More than 470 undocumented immigrants have been arrested in San Bernardino and San Diego counties in California since June 4 in a wave of random sweeps carried out by the Border Patrol (BP), part of the Bureau of Customs and Border Protection. People are being detained at random to confirm their immigration status. Those who are considered deportable are then sent to jail while their deportation is processed. No consideration is given to the fate of immigrant families or to their US children; people are simply whisked away.

In the course of three weeks, daily BP sweeps took place at bus stops, near markets and during routine traffic stops mainly in the cities of Ontario, Temecula, and Upland in San Bernardino County; Corona in Riverside County; and Escondido in San Diego County. Many of ! those arrested have already been deported to Tijuana, Mexico.

The targets of the raids are ordinary immigrants, some of them with many years of residence in the United States. Over the course of three weeks, approximately 10,000 people who had committed no crime were stopped and asked to prove their right to reside in the US. Church officials and immigrant advocates indicate that the main criterion for stopping these individuals was the color of their skin.
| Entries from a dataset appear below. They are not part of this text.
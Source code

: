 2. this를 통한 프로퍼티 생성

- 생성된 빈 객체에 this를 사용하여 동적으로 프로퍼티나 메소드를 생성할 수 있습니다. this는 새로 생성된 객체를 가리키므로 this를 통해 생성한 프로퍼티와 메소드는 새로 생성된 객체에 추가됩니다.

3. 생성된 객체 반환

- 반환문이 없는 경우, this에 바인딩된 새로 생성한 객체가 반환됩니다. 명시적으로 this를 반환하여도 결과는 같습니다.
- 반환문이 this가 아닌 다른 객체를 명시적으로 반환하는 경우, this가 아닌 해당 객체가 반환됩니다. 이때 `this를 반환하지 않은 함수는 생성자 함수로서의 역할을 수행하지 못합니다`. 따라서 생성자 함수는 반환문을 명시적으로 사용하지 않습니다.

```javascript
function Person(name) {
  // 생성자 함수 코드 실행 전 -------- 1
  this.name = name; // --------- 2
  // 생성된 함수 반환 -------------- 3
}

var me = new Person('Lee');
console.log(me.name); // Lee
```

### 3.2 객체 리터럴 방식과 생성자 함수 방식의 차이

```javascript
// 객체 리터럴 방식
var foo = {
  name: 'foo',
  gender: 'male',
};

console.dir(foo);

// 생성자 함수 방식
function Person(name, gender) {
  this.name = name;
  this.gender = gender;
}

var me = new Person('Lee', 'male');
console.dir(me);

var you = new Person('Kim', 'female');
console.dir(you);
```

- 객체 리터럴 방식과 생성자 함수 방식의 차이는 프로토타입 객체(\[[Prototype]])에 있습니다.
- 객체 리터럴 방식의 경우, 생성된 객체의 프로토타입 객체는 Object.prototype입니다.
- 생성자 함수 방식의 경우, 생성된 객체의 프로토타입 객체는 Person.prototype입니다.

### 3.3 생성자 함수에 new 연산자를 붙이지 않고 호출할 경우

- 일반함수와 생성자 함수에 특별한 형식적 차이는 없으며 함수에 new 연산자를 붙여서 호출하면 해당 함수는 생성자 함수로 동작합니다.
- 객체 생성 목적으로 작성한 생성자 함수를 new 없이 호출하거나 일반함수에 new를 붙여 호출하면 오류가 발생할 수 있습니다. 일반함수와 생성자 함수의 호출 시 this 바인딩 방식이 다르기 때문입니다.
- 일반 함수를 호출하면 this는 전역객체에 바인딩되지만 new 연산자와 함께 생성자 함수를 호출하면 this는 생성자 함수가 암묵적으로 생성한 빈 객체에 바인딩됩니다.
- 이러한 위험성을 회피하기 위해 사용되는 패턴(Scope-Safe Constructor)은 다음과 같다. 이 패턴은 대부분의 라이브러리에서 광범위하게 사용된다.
Those who could not produce documentation were taken into custody until a relative or friend brought in their documents. Of the 470 arrests made, most were from Mexico. While awaiting deportation, immigrants from Central and South America and Mexico who requested a court hearing are detained, often in privately run prisons in the company of felons, where many are beaten, humiliated and assaulted, according to Human Rights Watch reports.

A special mobile task force consisting of 12 agents from the Temecula Station carried out the sweeps in San Bernardino, Riverside and San Diego counties.
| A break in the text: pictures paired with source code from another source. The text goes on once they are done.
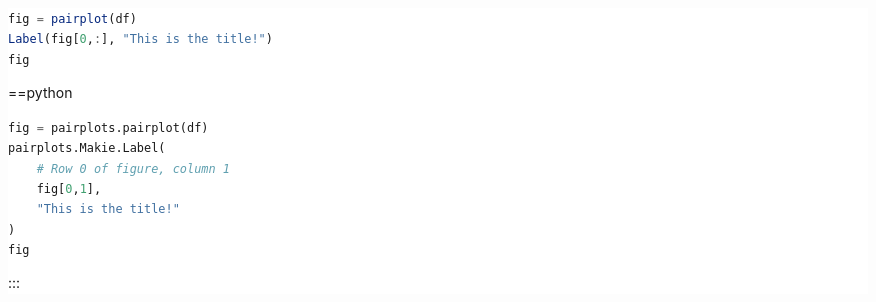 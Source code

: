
 ```julia
fig = pairplot(df)
Label(fig[0,:], "This is the title!")
fig
```


==python

```python
fig = pairplots.pairplot(df)
pairplots.Makie.Label(
    # Row 0 of figure, column 1
    fig[0,1],
    "This is the title!"
)
fig
```


:::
The primary objective of the raids, according to BP agent Tomas Jimenez, “is to prevent the entering of terrorists and terrorist arms to the United States.” Other Border Patrol officials indicated during a meeting with San Bernardino community leaders that the raids were part of an intelligence-gathering operation aimed at terrorists and smugglers.

There is no evidence that this is so. No smugglers or terrorists have been apprehended. A far more likely motive is that this is a test of a new procedure, part of an escalating trend of using unconstitutional methods against undocumented workers. Counting on an increase in manpower and resources, the BP has expanded its operations inland, testing the political reaction among immigrant groups.
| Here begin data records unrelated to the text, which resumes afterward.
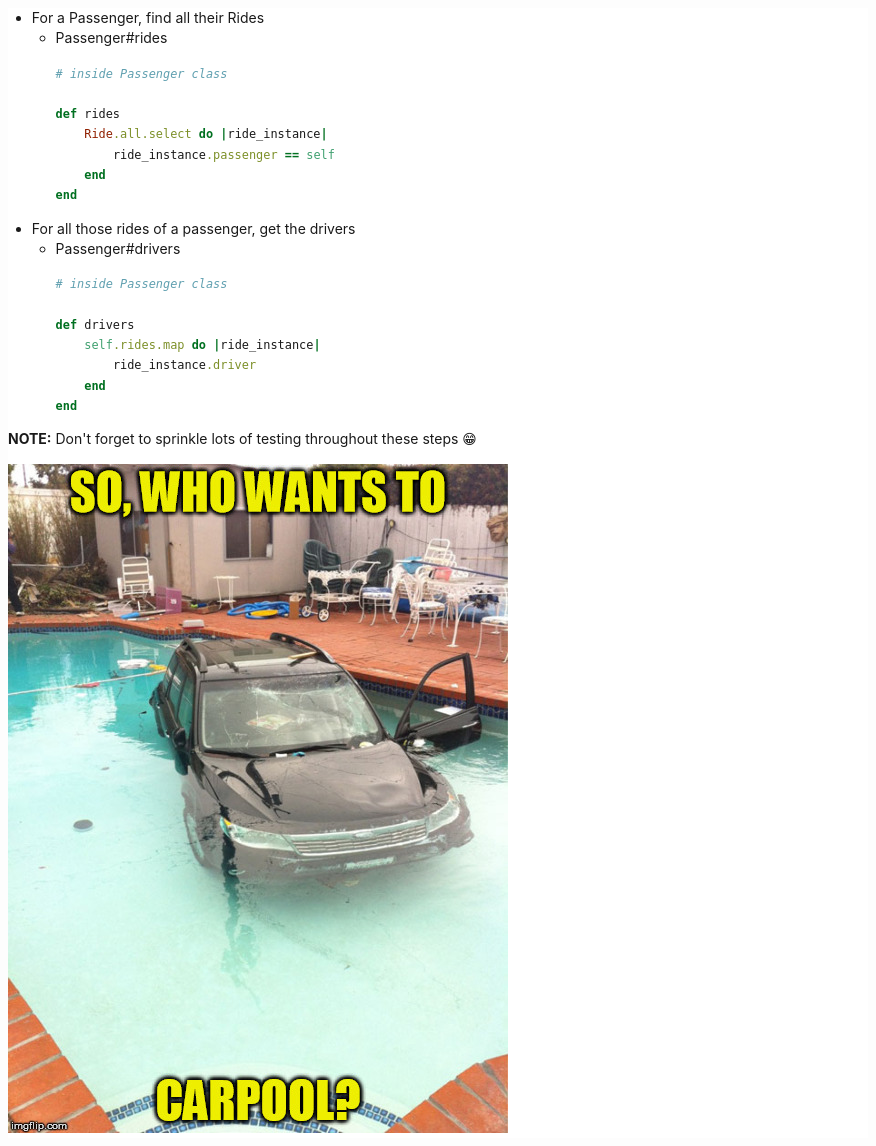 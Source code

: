- For a Passenger, find all their Rides
    - Passenger#rides
        ```Ruby
        # inside Passenger class

        def rides
            Ride.all.select do |ride_instance|
                ride_instance.passenger == self
            end
        end
        ```
- For all those rides of a passenger, get the drivers
    - Passenger#drivers
        ```Ruby
        # inside Passenger class

        def drivers
            self.rides.map do |ride_instance|
                ride_instance.driver
            end
        end
        ```

**NOTE:** Don't forget to sprinkle lots of testing throughout these steps 😁


![youtube](pics/carpool.jpg)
The arrests and deportations have created a sense of unease among Asian and Latin American workers throughout California. Immigrants in cities in Los Angeles County, in Santa Barbara ! and in San Jose also have reported seeing border patrol vans patrolling their neighborhoods.

The Border Patrol denies that the sweeps went beyond the three Southern California counties. Both the BP and the Bureau of Immigration and Customs Enforcement (ICE) have declared that the reports of sweeps in other cities of the state are unfounded; however, these agencies have no credibility among immigrant workers.

Immigration vans have been spotted in Monterrey and in Salinas, a center of agricultural labor. On May 6, in San Francisco, ICE agents conducted a raid on the Sunset Hotel, allegedly to arrest a South Asian immigrant. While there, they swept through the facility and arrested another South Asian as well as seven Mexican undocumented workers. Since then, two more similar raids have taken place. Last year, immigration raids were also conducted in the Chinatown district.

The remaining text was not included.